Retrieve every line of the data holding the word "represents".
===== Excerpted records
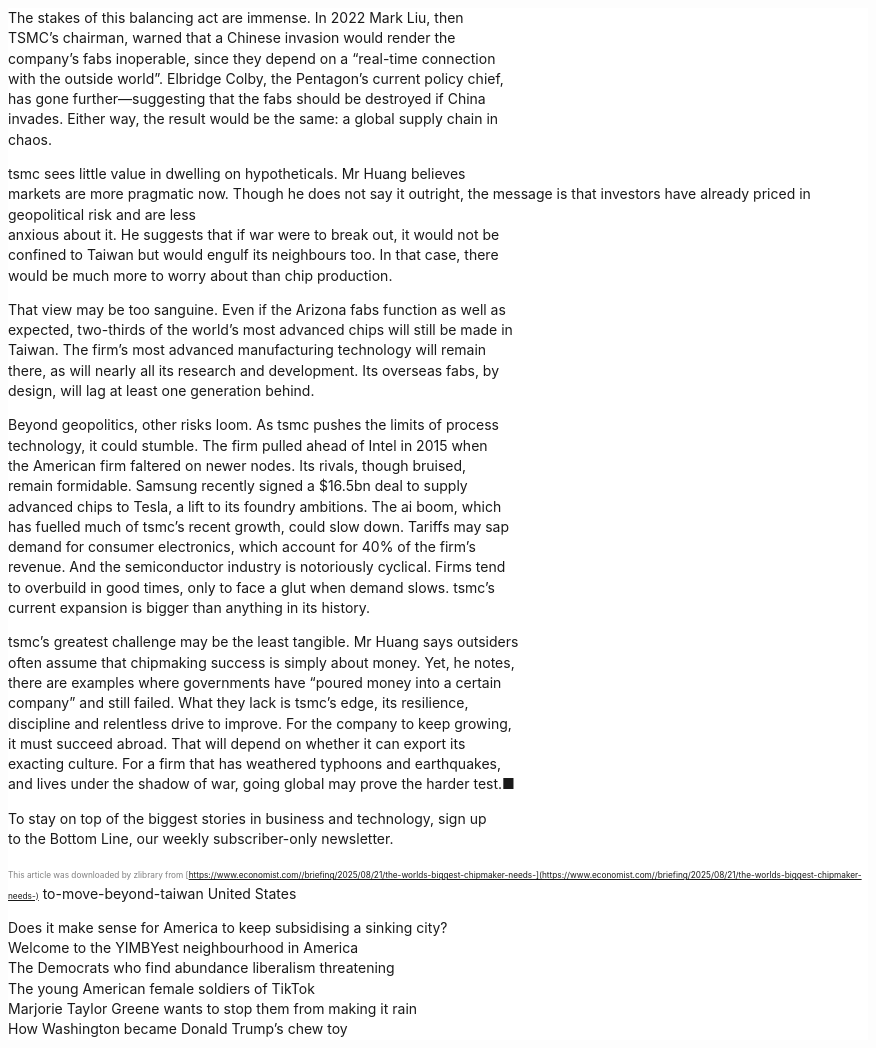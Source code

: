 The stakes of this balancing act are immense. In 2022 Mark Liu, then  
TSMC’s chairman, warned that a Chinese invasion would render the  
company’s fabs inoperable, since they depend on a “real-time connection  
with the outside world”. Elbridge Colby, the Pentagon’s current policy chief,  
has gone further—suggesting that the fabs should be destroyed if China  
invades. Either way, the result would be the same: a global supply chain in  
chaos.

tsmc sees little value in dwelling on hypotheticals. Mr Huang believes  
markets are more pragmatic now. Though he does not say it outright, the
message is that investors have already priced in geopolitical risk and are less  
anxious about it. He suggests that if war were to break out, it would not be  
confined to Taiwan but would engulf its neighbours too. In that case, there  
would be much more to worry about than chip production.

That view may be too sanguine. Even if the Arizona fabs function as well as  
expected, two-thirds of the world’s most advanced chips will still be made in  
Taiwan. The firm’s most advanced manufacturing technology will remain  
there, as will nearly all its research and development. Its overseas fabs, by  
design, will lag at least one generation behind.

Beyond geopolitics, other risks loom. As tsmc pushes the limits of process  
technology, it could stumble. The firm pulled ahead of Intel in 2015 when  
the American firm faltered on newer nodes. Its rivals, though bruised,  
remain formidable. Samsung recently signed a $16.5bn deal to supply  
advanced chips to Tesla, a lift to its foundry ambitions. The ai boom, which  
has fuelled much of tsmc’s recent growth, could slow down. Tariffs may sap  
demand for consumer electronics, which account for 40% of the firm’s  
revenue. And the semiconductor industry is notoriously cyclical. Firms tend  
to overbuild in good times, only to face a glut when demand slows. tsmc’s  
current expansion is bigger than anything in its history.

tsmc’s greatest challenge may be the least tangible. Mr Huang says outsiders  
often assume that chipmaking success is simply about money. Yet, he notes,  
there are examples where governments have “poured money into a certain  
company” and still failed. What they lack is tsmc’s edge, its resilience,  
discipline and relentless drive to improve. For the company to keep growing,  
it must succeed abroad. That will depend on whether it can export its  
exacting culture. For a firm that has weathered typhoons and earthquakes,  
and lives under the shadow of war, going global may prove the harder test.■

To stay on top of the biggest stories in business and technology, sign up  
to the Bottom Line, our weekly subscriber-only newsletter.

<span style="color:#808080; font-size:6.2pt;">This article was downloaded by zlibrary from [https://www.economist.com//briefing/2025/08/21/the-worlds-biggest-chipmaker-needs-](https://www.economist.com//briefing/2025/08/21/the-worlds-biggest-chipmaker-needs-)</span>
to-move-beyond-taiwan
United States
 
Does it make sense for America to keep subsidising a sinking city?  
Welcome to the YIMBYest neighbourhood in America  
The Democrats who find abundance liberalism threatening  
The young American female soldiers of TikTok  
Marjorie Taylor Greene wants to stop them from making it rain  
How Washington became Donald Trump’s chew toy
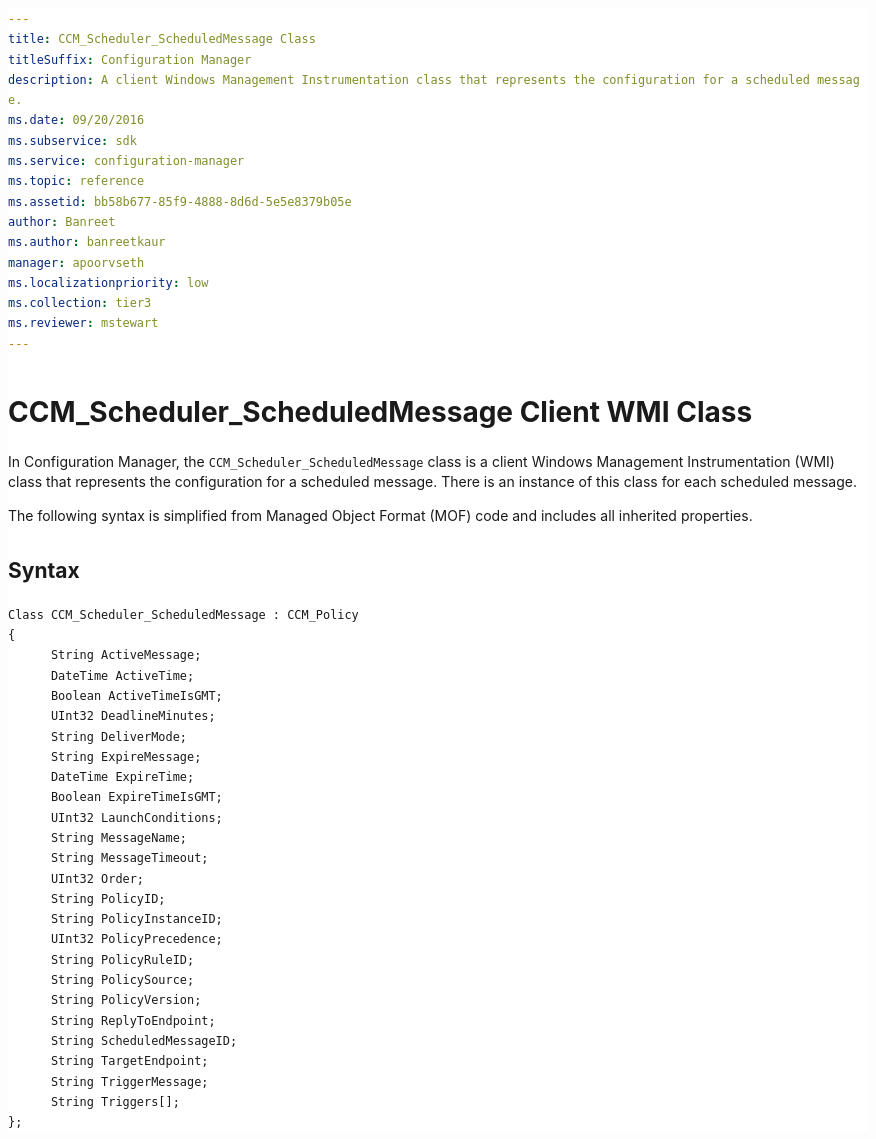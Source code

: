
 ```yaml
---
title: CCM_Scheduler_ScheduledMessage Class
titleSuffix: Configuration Manager
description: A client Windows Management Instrumentation class that represents the configuration for a scheduled message.
ms.date: 09/20/2016
ms.subservice: sdk
ms.service: configuration-manager
ms.topic: reference
ms.assetid: bb58b677-85f9-4888-8d6d-5e5e8379b05e
author: Banreet
ms.author: banreetkaur
manager: apoorvseth
ms.localizationpriority: low
ms.collection: tier3
ms.reviewer: mstewart
---
```

# CCM_Scheduler_ScheduledMessage Client WMI Class
In Configuration Manager, the `CCM_Scheduler_ScheduledMessage` class is a client Windows Management Instrumentation (WMI) class that represents the configuration for a scheduled message. There is an instance of this class for each scheduled message.

 The following syntax is simplified from Managed Object Format (MOF) code and includes all inherited properties.

## Syntax

```
Class CCM_Scheduler_ScheduledMessage : CCM_Policy
{
      String ActiveMessage;
      DateTime ActiveTime;
      Boolean ActiveTimeIsGMT;
      UInt32 DeadlineMinutes;
      String DeliverMode;
      String ExpireMessage;
      DateTime ExpireTime;
      Boolean ExpireTimeIsGMT;
      UInt32 LaunchConditions;
      String MessageName;
      String MessageTimeout;
      UInt32 Order;
      String PolicyID;
      String PolicyInstanceID;
      UInt32 PolicyPrecedence;
      String PolicyRuleID;
      String PolicySource;
      String PolicyVersion;
      String ReplyToEndpoint;
      String ScheduledMessageID;
      String TargetEndpoint;
      String TriggerMessage;
      String Triggers[];
};
```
==========
== Response area ==
description: A client Windows Management Instrumentation class that represents the configuration for a scheduled message.
In Configuration Manager, the `CCM_Scheduler_ScheduledMessage` class is a client Windows Management Instrumentation (WMI) class that represents the configuration for a scheduled message. There is an instance of this class for each scheduled message.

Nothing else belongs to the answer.